Look through the records below and give the number of lines holding the string "test", nothing more.
■ ■ ■ ■ ■ ■ ■
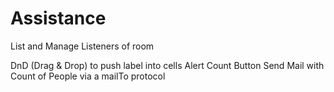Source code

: Assistance
==========

List and Manage Listeners of room

DnD (Drag & Drop) to push label into cells
Alert Count Button
Send Mail with Count of People via a mailTo protocol
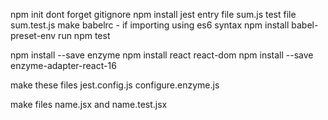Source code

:  npm init
 dont forget gitignore
 npm install jest
 entry file sum.js
 test file sum.test.js
 make babelrc - if importing using es6 syntax
 npm install babel-preset-env
 run npm test




npm install --save enzyme
npm install react react-dom
 npm install --save enzyme-adapter-react-16

make these files
    jest.config.js
    configure.enzyme.js

make files name.jsx and name.test.jsx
■ ■ ■ ■ ■ ■ ■
Answer space: 3